U.S. steers El Salvador funding away from government
The United States Agency for International Development will redirect its funding from El Salvador’s state institutions to its civil society groups as tensions rise between the two governments over the Central American country’s removal of Supreme Court justices and the attorney general.
USAID Administrator Samantha Power said in a statement Friday that the agency has “deep concerns” about the shake-up in the justice system this month and more generally about transparency and accountability.
Funding will be redirected from the court and Attorney General’s Office, the National Civilian Police and El Salvador’s Institute for Access to Public Information and given instead to local civil society groups and human rights organizations “for promoting transparency, combating corruption and monitoring human rights.”
Asked about how much funding was involved, the agency said it was preparing a response.
President Nayib Bukele responded immediately via Twitter. “How great that (civil society organizations) receive foreign financing, because they will not receive a cent from the Salvadoran people.”
In another tweet, the president wrote that if you ask any Salvadoran migrant at the U.S. border why they left their country, they will respond first, lack of jobs and second, that it was unsafe. “It’s very revealing that @USAID chose to stop funding... SECURITY! Is the real plan to create more immigration?”

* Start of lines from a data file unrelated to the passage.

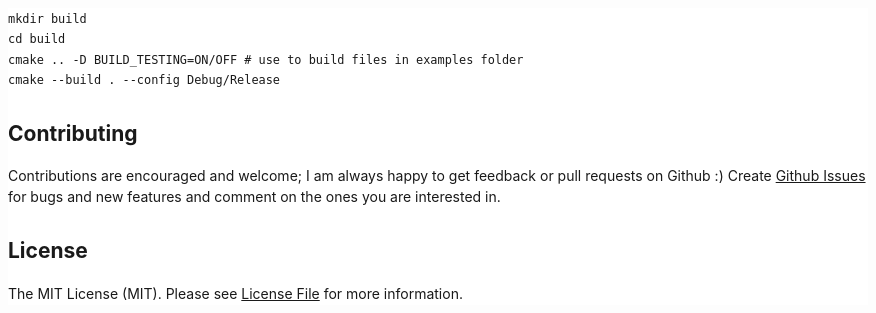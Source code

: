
 ```shell
mkdir build
cd build
cmake .. -D BUILD_TESTING=ON/OFF # use to build files in examples folder
cmake --build . --config Debug/Release
```

## Contributing

Contributions are encouraged and welcome; I am always happy to get feedback or pull requests on Github :) Create [Github Issues](https://github.com/zelang-dev/c-coroutine/issues) for bugs and new features and comment on the ones you are interested in.

## License

The MIT License (MIT). Please see [License File](LICENSE.md) for more information.
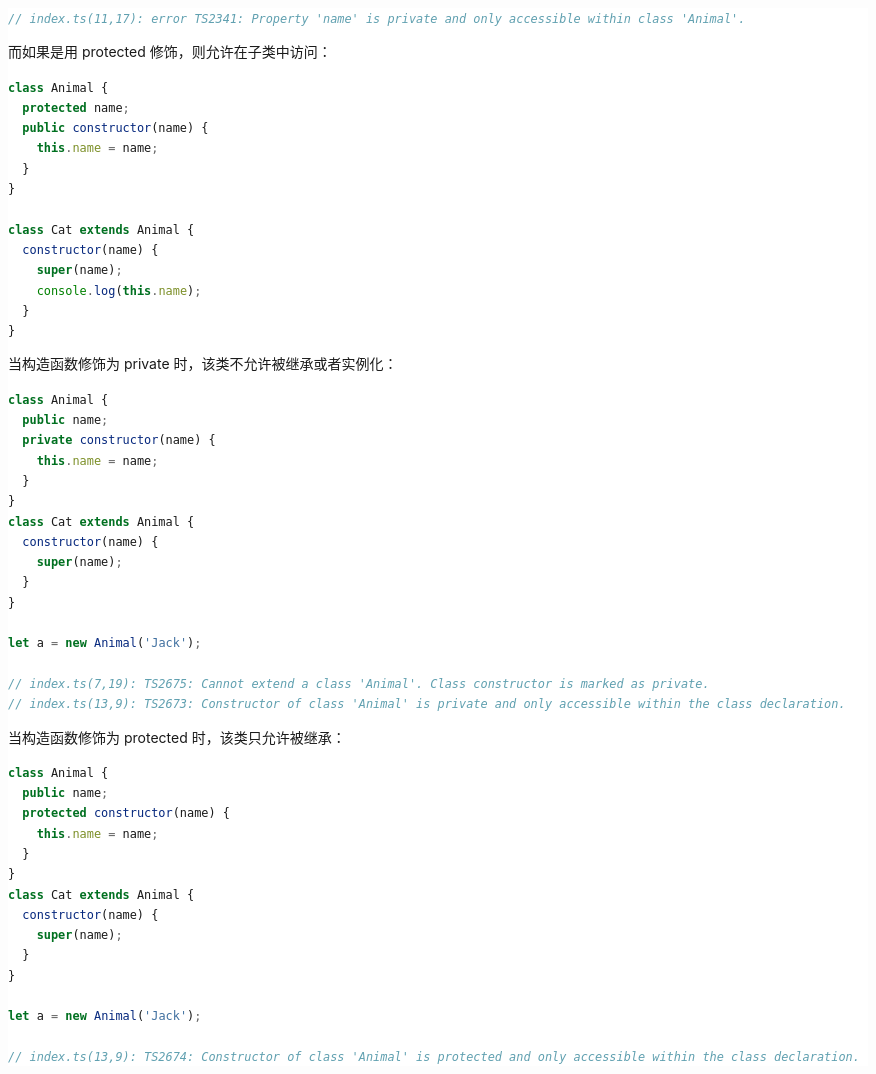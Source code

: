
 ```javascript
// index.ts(11,17): error TS2341: Property 'name' is private and only accessible within class 'Animal'.
```


而如果是用 protected 修饰，则允许在子类中访问：

```javascript
class Animal {
  protected name;
  public constructor(name) {
    this.name = name;
  }
}

class Cat extends Animal {
  constructor(name) {
    super(name);
    console.log(this.name);
  }
}
```

当构造函数修饰为 private 时，该类不允许被继承或者实例化：

```javascript
class Animal {
  public name;
  private constructor(name) {
    this.name = name;
  }
}
class Cat extends Animal {
  constructor(name) {
    super(name);
  }
}

let a = new Animal('Jack');

// index.ts(7,19): TS2675: Cannot extend a class 'Animal'. Class constructor is marked as private.
// index.ts(13,9): TS2673: Constructor of class 'Animal' is private and only accessible within the class declaration.
```

当构造函数修饰为 protected 时，该类只允许被继承：

```javascript
class Animal {
  public name;
  protected constructor(name) {
    this.name = name;
  }
}
class Cat extends Animal {
  constructor(name) {
    super(name);
  }
}

let a = new Animal('Jack');

// index.ts(13,9): TS2674: Constructor of class 'Animal' is protected and only accessible within the class declaration.
```
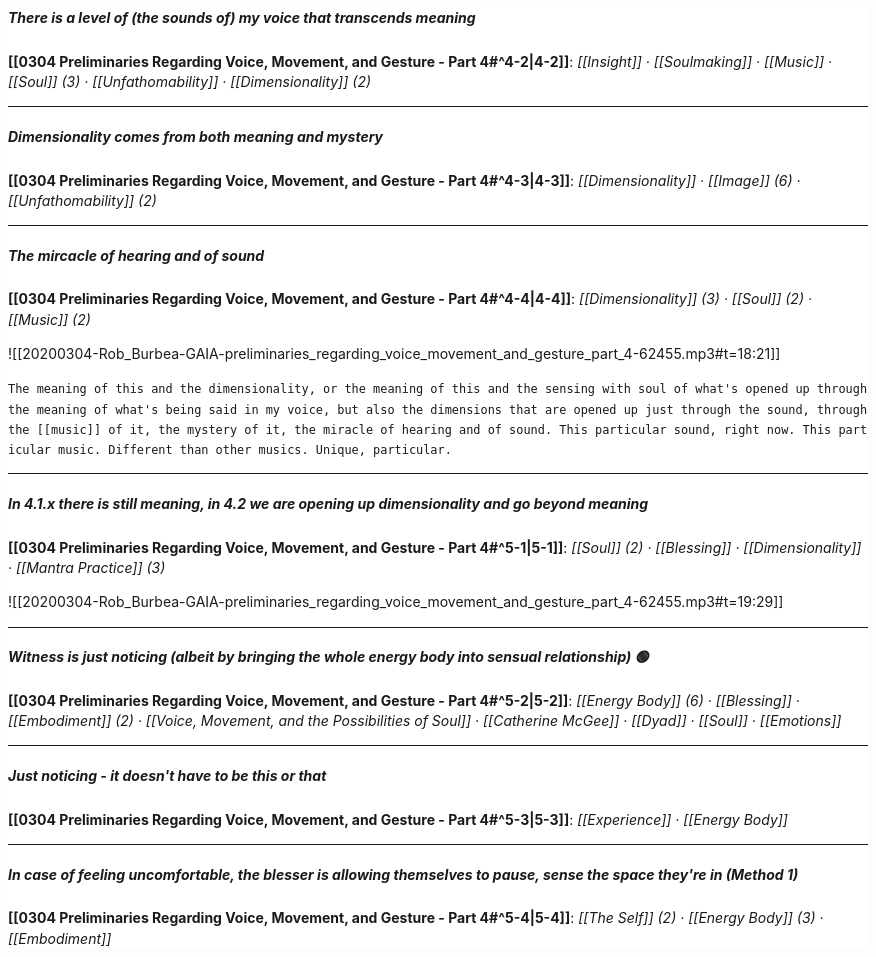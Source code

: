 ##### There is a level of (the sounds of) my voice that transcends meaning
<span class="counts">**[[0304 Preliminaries Regarding Voice, Movement, and Gesture - Part 4#^4-2|4-2]]**: _[[Insight]] · [[Soulmaking]] · [[Music]] · [[Soul]] (3) · [[Unfathomability]] · [[Dimensionality]] (2)_</span>

---
##### Dimensionality comes from both meaning and mystery
<span class="counts">**[[0304 Preliminaries Regarding Voice, Movement, and Gesture - Part 4#^4-3|4-3]]**: _[[Dimensionality]] · [[Image]] (6) · [[Unfathomability]] (2)_</span>

---
##### The mircacle of hearing and of sound
<span class="counts">**[[0304 Preliminaries Regarding Voice, Movement, and Gesture - Part 4#^4-4|4-4]]**: _[[Dimensionality]] (3) · [[Soul]] (2) · [[Music]] (2)_</span>

![[20200304-Rob_Burbea-GAIA-preliminaries_regarding_voice_movement_and_gesture_part_4-62455.mp3#t=18:21]]

```ad-quote
The meaning of this and the dimensionality, or the meaning of this and the sensing with soul of what's opened up through the meaning of what's being said in my voice, but also the dimensions that are opened up just through the sound, through the [[music]] of it, the mystery of it, the miracle of hearing and of sound. This particular sound, right now. This particular music. Different than other musics. Unique, particular.
```

---
##### In 4.1.x there is still meaning, in 4.2 we are opening up dimensionality and go beyond meaning
<span class="counts">**[[0304 Preliminaries Regarding Voice, Movement, and Gesture - Part 4#^5-1|5-1]]**: _[[Soul]] (2) · [[Blessing]] · [[Dimensionality]] · [[Mantra Practice]] (3)_</span>

![[20200304-Rob_Burbea-GAIA-preliminaries_regarding_voice_movement_and_gesture_part_4-62455.mp3#t=19:29]]

---
##### Witness is just noticing (albeit by bringing the whole energy body into sensual relationship) 🟢
<span class="counts">**[[0304 Preliminaries Regarding Voice, Movement, and Gesture - Part 4#^5-2|5-2]]**: _[[Energy Body]] (6) · [[Blessing]] · [[Embodiment]] (2) · [[Voice, Movement, and the Possibilities of Soul]] · [[Catherine McGee]] · [[Dyad]] · [[Soul]] · [[Emotions]]_</span>

---
##### Just noticing - it doesn't have to be this or that
<span class="counts">**[[0304 Preliminaries Regarding Voice, Movement, and Gesture - Part 4#^5-3|5-3]]**: _[[Experience]] · [[Energy Body]]_</span>

---
##### In case of feeling uncomfortable, the blesser is allowing themselves to pause, sense the space they're in (Method 1)
<span class="counts">**[[0304 Preliminaries Regarding Voice, Movement, and Gesture - Part 4#^5-4|5-4]]**: _[[The Self]] (2) · [[Energy Body]] (3) · [[Embodiment]]_</span>
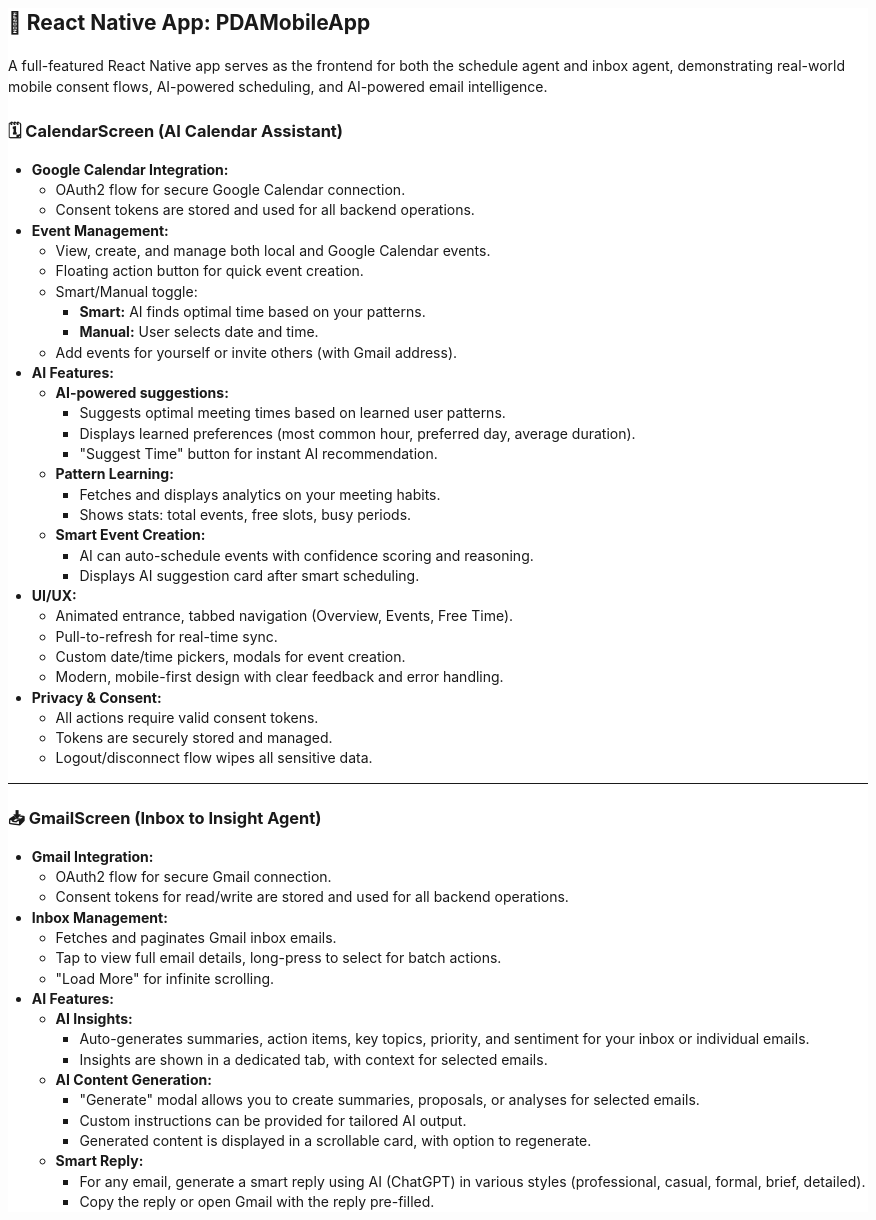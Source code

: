 
## 📱 React Native App: PDAMobileApp

A full-featured React Native app serves as the frontend for both the schedule agent and inbox agent, demonstrating real-world mobile consent flows, AI-powered scheduling, and AI-powered email intelligence.

### 🗓️ CalendarScreen (AI Calendar Assistant)

- **Google Calendar Integration:**
  - OAuth2 flow for secure Google Calendar connection.
  - Consent tokens are stored and used for all backend operations.
- **Event Management:**
  - View, create, and manage both local and Google Calendar events.
  - Floating action button for quick event creation.
  - Smart/Manual toggle:
    - **Smart:** AI finds optimal time based on your patterns.
    - **Manual:** User selects date and time.
  - Add events for yourself or invite others (with Gmail address).
- **AI Features:**
  - **AI-powered suggestions:**
    - Suggests optimal meeting times based on learned user patterns.
    - Displays learned preferences (most common hour, preferred day, average duration).
    - "Suggest Time" button for instant AI recommendation.
  - **Pattern Learning:**
    - Fetches and displays analytics on your meeting habits.
    - Shows stats: total events, free slots, busy periods.
  - **Smart Event Creation:**
    - AI can auto-schedule events with confidence scoring and reasoning.
    - Displays AI suggestion card after smart scheduling.
- **UI/UX:**
  - Animated entrance, tabbed navigation (Overview, Events, Free Time).
  - Pull-to-refresh for real-time sync.
  - Custom date/time pickers, modals for event creation.
  - Modern, mobile-first design with clear feedback and error handling.
- **Privacy & Consent:**
  - All actions require valid consent tokens.
  - Tokens are securely stored and managed.
  - Logout/disconnect flow wipes all sensitive data.

---

### 📥 GmailScreen (Inbox to Insight Agent)

- **Gmail Integration:**
  - OAuth2 flow for secure Gmail connection.
  - Consent tokens for read/write are stored and used for all backend operations.
- **Inbox Management:**
  - Fetches and paginates Gmail inbox emails.
  - Tap to view full email details, long-press to select for batch actions.
  - "Load More" for infinite scrolling.
- **AI Features:**
  - **AI Insights:**
    - Auto-generates summaries, action items, key topics, priority, and sentiment for your inbox or individual emails.
    - Insights are shown in a dedicated tab, with context for selected emails.
  - **AI Content Generation:**
    - "Generate" modal allows you to create summaries, proposals, or analyses for selected emails.
    - Custom instructions can be provided for tailored AI output.
    - Generated content is displayed in a scrollable card, with option to regenerate.
  - **Smart Reply:**
    - For any email, generate a smart reply using AI (ChatGPT) in various styles (professional, casual, formal, brief, detailed).
    - Copy the reply or open Gmail with the reply pre-filled.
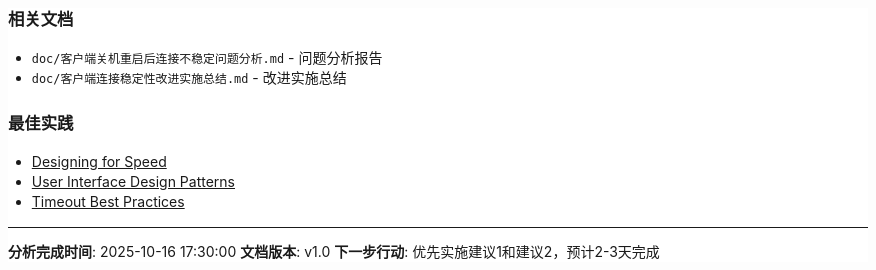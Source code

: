 ### 相关文档
- `doc/客户端关机重启后连接不稳定问题分析.md` - 问题分析报告
- `doc/客户端连接稳定性改进实施总结.md` - 改进实施总结

### 最佳实践
- [Designing for Speed](https://developer.mozilla.org/en-US/docs/Web/Performance/Perceived_performance)
- [User Interface Design Patterns](https://www.nngroup.com/articles/progress-indicators/)
- [Timeout Best Practices](https://nodejs.org/api/timers.html)

---

**分析完成时间**: 2025-10-16 17:30:00
**文档版本**: v1.0
**下一步行动**: 优先实施建议1和建议2，预计2-3天完成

Bukele’s New Ideas party won a supermajority in Feb. 28 elections. New lawmakers were seated in the unicameral congress May 1 and immediately voted to remove the five justices from the Supreme Court’s Constitutional Chamber in a process the justices said was unconstitutional. The new congress also voted to replace the attorney general with a Bukele loyalist.
Those moves combined with the new congressional supermajority removed the remaining checks on the power of Bukele, who remains extremely popular.
In February 2020, Bukele sent heavily armed troops to the congress, then controlled by the opposition, when it balked at approving a loan for his security plan.
Early in the COVID-19 pandemic, Bukele publicly accused the constitutional justices of causing the deaths of Salvadorans when they ruled his mandatory stay-at-home order unconstitutional.
Bukele’s rapid consolidation of power has led international observers and the Biden administration to worry that El Salvador’s fragile democracy could be eroded.
“Respect for an independent judiciary, a commitment to the separation of powers, and a strong civil society are essential components of any democracy,” Power said. “The United States remains firmly committed to supporting democratic governance as we partner to improve economic and security conditions and to address the root causes of irregular migration from Central America.”
Earlier this month, White House Special Envoy Ricardo Zúñiga met with Bukele on a visit to El Salvador. He said on a local news program that the U.S. government thought it best for El Salvador to reverse the changes to the court and attorney general.
Bukele responded via Twitter. “For the voices that still ask us to return to the past, with much respect and affection: the changes that we have made are IRREVERSIBLE,” he wrote then. “We are not going to return to the past, we will go toward the future. We would like them to accompany us, but if they don’t want to we understand.”
As the relationship with Washington sours, Bukele has increasingly played up the burgeoning relationship with China. This week China sent 500,000 doses of Sinovac vaccine and the Salvadoran congress ratified a cooperation agreement with China that calls for about $60 million investment in projects in the country.